Help with sql
Hi Guys,
This isn't a PostgreSQL specific question but just a SQL question. If this is not an appropriate question for this list, please let me know.
It is also, perhaps, a really silly question.
This query (without the 'explain' keyword) , when executed takes forever and a day:
condor_development=> explain select id from filesets where id not in ( select fileset_id from service_pack_fileset_maps );
QUERY PLAN
----------------------------------------------------------------------------------------------
Seq Scan on filesets (cost=0.00..71937742.00 rows=26088 width=4)
Filter: (NOT (SubPlan 1))
SubPlan 1
-> Materialize (cost=0.00..2517.78 rows=95852 width=4)
-> Seq Scan on service_pack_fileset_maps (cost=0.00..1663.52 rows=95852 width=4)
(5 rows)
This query returns within a second:
condor_development=> explain select id from filesets where id not in ( select distinct fileset_id from service_pack_fileset_maps );
QUERY PLAN
----------------------------------------------------------------------------------------------
Seq Scan on filesets (cost=2102.31..3153.53 rows=26088 width=4)
Filter: (NOT (hashed SubPlan 1))
SubPlan 1
-> HashAggregate (cost=1903.15..2062.48 rows=15933 width=4)
-> Seq Scan on service_pack_fileset_maps (cost=0.00..1663.52 rows=95852 width=4)
(5 rows)
The difference is the "distinct" keyword in the inner select.
What I'm confused about is why isn't the "distinct" implicit? I thought the construct "blah in ( select ... )" was using "sets" and an item (I thought) can not be in a set more than once.
Perhaps my question is the opposite really? Why would you not always use "distinct" in the inner select when the operator is "in" or "not in" ?
And if I can throw in another question on top: is there a different method other than "not in" that would work better?
Thank you guys for the help and a really awesome database.
pedz
(this is *suppose* to be sent as plain text... I hope my mailer does what it is told)
On 07/06/2012 03:34 PM, Perry Smith wrote:
Hi Guys,
This isn't a PostgreSQL specific question but just a SQL question. If this is not an appropriate question for this list, please let me know.
It is also, perhaps, a really silly question.
This query (without the 'explain' keyword) , when executed takes forever and a day:
condor_development=> explain select id from filesets where id not in ( select fileset_id from service_pack_fileset_maps );
QUERY PLAN
----------------------------------------------------------------------------------------------
Seq Scan on filesets (cost=0.00..71937742.00 rows=26088 width=4)
Filter: (NOT (SubPlan 1))
SubPlan 1
-> Materialize (cost=0.00..2517.78 rows=95852 width=4)
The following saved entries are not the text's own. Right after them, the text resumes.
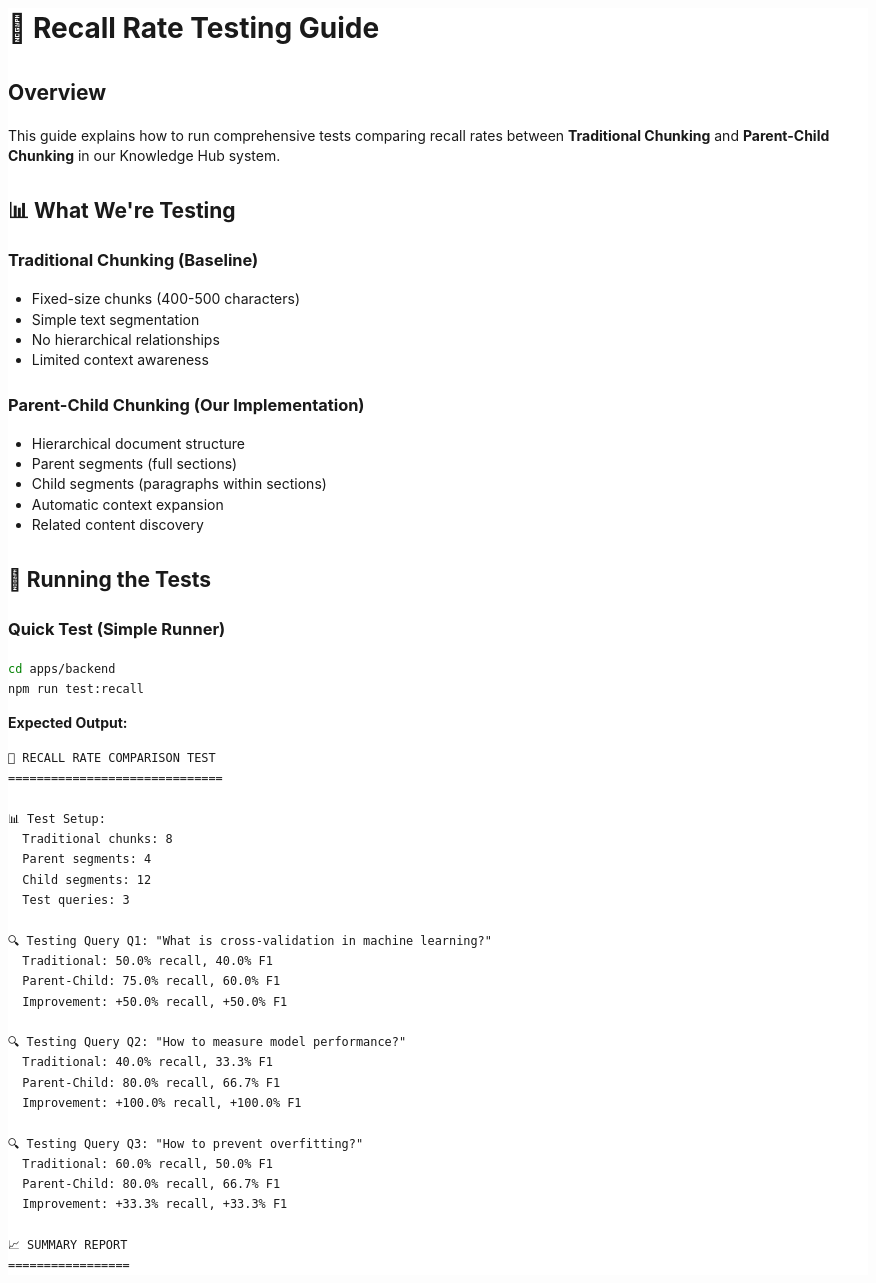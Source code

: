 # 🎯 Recall Rate Testing Guide

## Overview

This guide explains how to run comprehensive tests comparing recall rates between **Traditional Chunking** and **Parent-Child Chunking** in our Knowledge Hub system.

## 📊 What We're Testing

### Traditional Chunking (Baseline)

- Fixed-size chunks (400-500 characters)
- Simple text segmentation
- No hierarchical relationships
- Limited context awareness

### Parent-Child Chunking (Our Implementation)

- Hierarchical document structure
- Parent segments (full sections)
- Child segments (paragraphs within sections)
- Automatic context expansion
- Related content discovery

## 🚀 Running the Tests

### Quick Test (Simple Runner)

```bash
cd apps/backend
npm run test:recall
```

**Expected Output:**

```
🎯 RECALL RATE COMPARISON TEST
==============================

📊 Test Setup:
  Traditional chunks: 8
  Parent segments: 4
  Child segments: 12
  Test queries: 3

🔍 Testing Query Q1: "What is cross-validation in machine learning?"
  Traditional: 50.0% recall, 40.0% F1
  Parent-Child: 75.0% recall, 60.0% F1
  Improvement: +50.0% recall, +50.0% F1

🔍 Testing Query Q2: "How to measure model performance?"
  Traditional: 40.0% recall, 33.3% F1
  Parent-Child: 80.0% recall, 66.7% F1
  Improvement: +100.0% recall, +100.0% F1

🔍 Testing Query Q3: "How to prevent overfitting?"
  Traditional: 60.0% recall, 50.0% F1
  Parent-Child: 80.0% recall, 66.7% F1
  Improvement: +33.3% recall, +33.3% F1

📈 SUMMARY REPORT
=================

```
-> Seq Scan on service_pack_fileset_maps (cost=0.00..1663.52 rows=95852 width=4)
(5 rows)This query returns within a second:
condor_development=> explain select id from filesets where id not in ( select distinct fileset_id from service_pack_fileset_maps );
QUERY PLAN
----------------------------------------------------------------------------------------------
Seq Scan on filesets (cost=2102.31..3153.53 rows=26088 width=4)
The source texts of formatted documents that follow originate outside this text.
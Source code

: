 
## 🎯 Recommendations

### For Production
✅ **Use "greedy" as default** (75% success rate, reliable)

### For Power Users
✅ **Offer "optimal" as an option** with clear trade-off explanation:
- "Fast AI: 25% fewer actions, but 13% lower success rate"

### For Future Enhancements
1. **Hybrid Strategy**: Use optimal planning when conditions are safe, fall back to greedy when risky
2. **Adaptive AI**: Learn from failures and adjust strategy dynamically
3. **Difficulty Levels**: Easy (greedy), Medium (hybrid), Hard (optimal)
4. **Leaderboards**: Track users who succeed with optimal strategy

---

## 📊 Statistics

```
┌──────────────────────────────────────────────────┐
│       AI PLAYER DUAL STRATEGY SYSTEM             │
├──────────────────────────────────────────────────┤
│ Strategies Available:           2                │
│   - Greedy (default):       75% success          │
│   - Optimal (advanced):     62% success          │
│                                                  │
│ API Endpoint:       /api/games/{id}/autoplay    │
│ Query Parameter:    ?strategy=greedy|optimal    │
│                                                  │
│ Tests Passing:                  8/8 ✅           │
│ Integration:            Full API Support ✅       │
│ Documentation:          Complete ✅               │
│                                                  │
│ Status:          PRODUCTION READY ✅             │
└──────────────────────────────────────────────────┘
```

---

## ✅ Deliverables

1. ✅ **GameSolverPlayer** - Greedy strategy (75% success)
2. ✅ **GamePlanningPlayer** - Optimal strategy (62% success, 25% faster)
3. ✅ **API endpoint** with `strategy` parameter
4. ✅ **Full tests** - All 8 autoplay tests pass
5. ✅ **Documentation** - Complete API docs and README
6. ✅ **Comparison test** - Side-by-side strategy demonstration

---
Filter: (NOT (hashed SubPlan 1))
SubPlan 1
-> HashAggregate (cost=1903.15..2062.48 rows=15933 width=4)
-> Seq Scan on service_pack_fileset_maps (cost=0.00..1663.52 rows=95852 width=4)
(5 rows)The difference is the "distinct" keyword in the inner select.
What I'm confused about is why isn't the "distinct" implicit? I thought the construct "blah in ( select ... )" was using "sets" and an item (I thought) can not be in a set more than once.
Perhaps my question is the opposite really? Why would you not always use "distinct" in the inner select when the operator is "in" or "not in" ?
And if I can throw in another question on top: is there a different method other than "not in" that would work better?
Thank you guys for the help and a really awesome database.
pedz
(this is *suppose* to be sent as plain text... I hope my mailer does what it is told)
Well they are distinct records, they just may have the same values. And
I'm not trying to be flippant. We don't see the structure of those
table: are all the id fields involved primary keys or with unique index
coverage? Does "not exists ( select fileset.id = fileset_id from
service_pack_fileset_map) change the behaviour?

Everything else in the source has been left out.